Would you please copy each line of the data in which the string "utilization" occurs?

<<<<

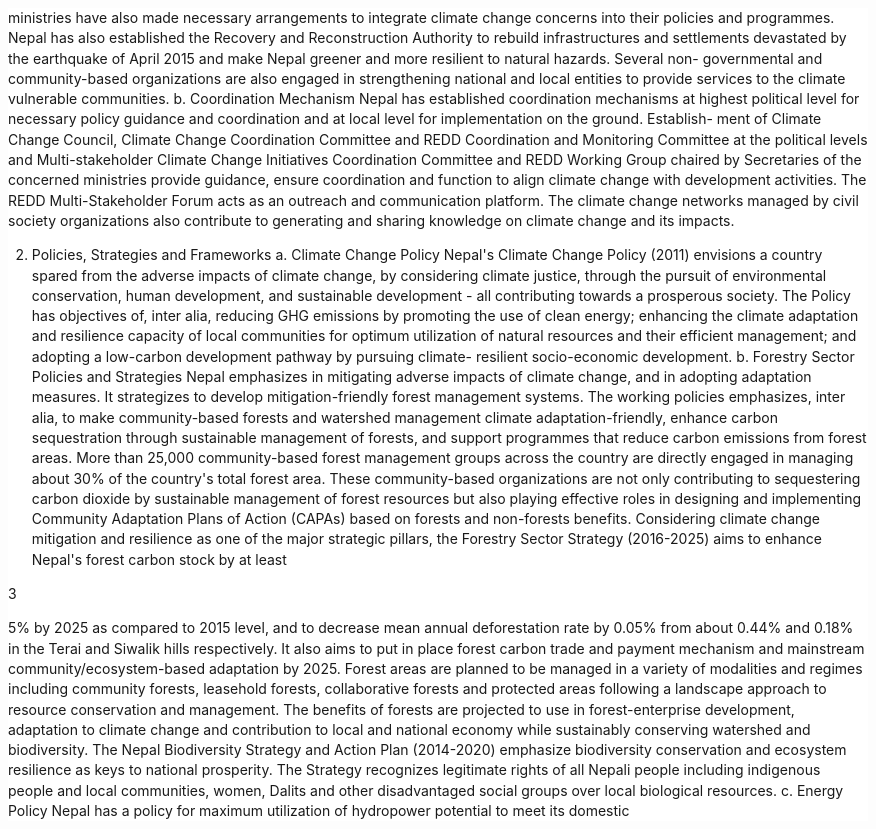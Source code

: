 ministries have also made necessary arrangements to integrate climate change concerns into
their policies and programmes. Nepal has also established the Recovery and Reconstruction
Authority to rebuild infrastructures and settlements devastated by the earthquake of April
2015 and  make  Nepal  greener and  more  resilient  to natural  hazards.  Several  non-
governmental  and  community-based  organizations are  also  engaged  in  strengthening
national and local entities to provide services to the climate vulnerable communities.
b. Coordination Mechanism
Nepal has established coordination mechanisms at highest political level for necessary policy
guidance and coordination and at local level for implementation on the ground. Establish-
ment of  Climate  Change Council, Climate  Change  Coordination  Committee  and  REDD
Coordination and Monitoring Committee at the political levels and Multi-stakeholder Climate
Change Initiatives Coordination Committee and REDD Working Group chaired by Secretaries
of  the  concerned  ministries  provide guidance, ensure coordination and  function    to    align
climate change with development activities. The REDD Multi-Stakeholder Forum acts as an
outreach  and  communication platform.  The climate change networks managed  by  civil
society organizations also contribute to generating and sharing knowledge on climate change
and its impacts.

2. Policies, Strategies and Frameworks
a. Climate Change Policy
Nepal's Climate Change Policy (2011) envisions a country spared from the adverse impacts of
climate change,  by considering  climate  justice,  through  the pursuit of  environmental
conservation, human development, and sustainable development - all contributing towards a
prosperous  society.  The  Policy  has  objectives  of,  inter  alia,  reducing  GHG  emissions  by
promoting the use of clean energy; enhancing the climate adaptation and resilience capacity
of  local  communities  for  optimum utilization  of  natural  resources  and  their  efficient
management;  and  adopting  a  low-carbon  development  pathway  by  pursuing  climate-
resilient socio-economic development.
b. Forestry Sector Policies and Strategies
Nepal  emphasizes in  mitigating  adverse  impacts of  climate  change,  and  in  adopting
adaptation  measures.  It  strategizes to develop  mitigation-friendly  forest  management
systems. The working policies emphasizes, inter alia, to make community-based forests and
watershed management climate adaptation-friendly, enhance carbon sequestration through
sustainable management of forests, and support programmes that reduce carbon emissions
from forest areas. More than 25,000 community-based forest management groups across the
country are directly engaged in managing about 30% of the country's total forest area. These
community-based organizations are not only contributing to sequestering  carbon  dioxide  by
sustainable  management  of  forest  resources  but  also playing  effective  roles  in  designing
and  implementing  Community  Adaptation Plans  of Action (CAPAs) based on forests and
non-forests benefits.
Considering climate change mitigation and resilience as one of the major strategic pillars, the
Forestry Sector Strategy (2016-2025) aims to enhance Nepal's forest carbon stock by at  least

3

5%  by  2025  as  compared  to  2015  level,  and  to  decrease  mean  annual deforestation
rate by 0.05% from about 0.44% and 0.18% in the Terai and Siwalik hills respectively. It also
aims to put in place forest carbon trade and payment mechanism and mainstream
community/ecosystem-based adaptation by 2025.
Forest  areas  are  planned  to  be  managed  in  a  variety  of  modalities  and  regimes  including
community forests, leasehold forests, collaborative forests and protected areas following a
landscape approach to resource conservation and management. The benefits of forests are
projected  to  use  in  forest-enterprise  development, adaptation to  climate  change  and
contribution  to  local  and  national  economy  while  sustainably  conserving  watershed  and
biodiversity.
The Nepal  Biodiversity  Strategy  and  Action  Plan  (2014-2020)  emphasize  biodiversity
conservation and ecosystem resilience as keys to national prosperity. The Strategy recognizes
legitimate  rights  of  all  Nepali  people  including  indigenous  people  and  local  communities,
women, Dalits and other disadvantaged social groups over local biological resources.
c. Energy Policy
Nepal  has  a  policy  for  maximum  utilization  of  hydropower  potential  to  meet  its  domestic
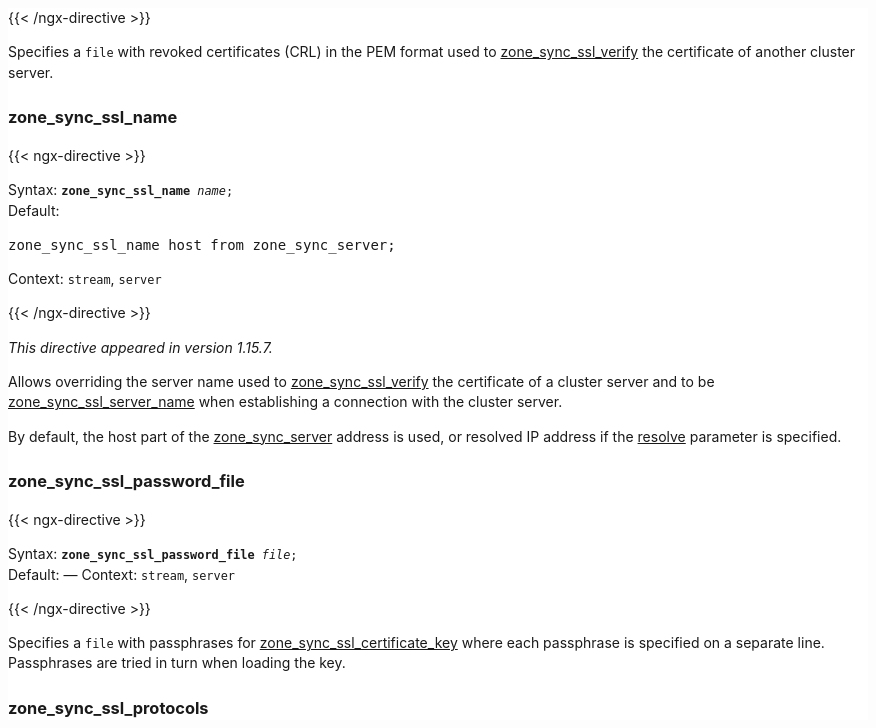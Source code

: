{{< /ngx-directive >}}


Specifies a `file` with revoked certificates (CRL)
in the PEM format used to [zone_sync_ssl_verify](#zone_sync_ssl_verify)
the certificate of another cluster server.
### zone_sync_ssl_name

{{< ngx-directive >}}

<tr>
<th>Syntax: </th>
<td><code><strong>zone_sync_ssl_name</strong> <i>name</i>;</code><br/></td>
</tr><tr>
<th>Default: </th>
<td><pre>zone_sync_ssl_name host from zone_sync_server;</pre></td>
</tr><tr>
<th>Context: </th>
<td><code>stream</code>, <code>server</code></td>
</tr>

{{< /ngx-directive >}}

_This directive appeared in version 1.15.7._


Allows overriding the server name used to
[zone_sync_ssl_verify](#zone_sync_ssl_verify)
the certificate of a cluster server and to be
[zone_sync_ssl_server_name](#zone_sync_ssl_server_name)
when establishing a connection with the cluster server.

By default, the host part of the [zone_sync_server](#zone_sync_server) address is used,
or resolved IP address if the [resolve](#resolve) parameter is specified.
### zone_sync_ssl_password_file

{{< ngx-directive >}}

<tr>
<th>Syntax: </th>
<td><code><strong>zone_sync_ssl_password_file</strong> <i>file</i>;</code><br/></td>
</tr><tr>
<th>Default: </th>
<td>
      —
    </td>
</tr><tr>
<th>Context: </th>
<td><code>stream</code>, <code>server</code></td>
</tr>

{{< /ngx-directive >}}


Specifies a `file` with passphrases for
[zone_sync_ssl_certificate_key](#zone_sync_ssl_certificate_key)
where each passphrase is specified on a separate line.
Passphrases are tried in turn when loading the key.
### zone_sync_ssl_protocols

>>>>

* [Response to this task]
of  local  communities  for  optimum utilization  of  natural  resources  and  their  efficient
Nepal  has  a  policy  for  maximum  utilization  of  hydropower  potential  to  meet  its  domestic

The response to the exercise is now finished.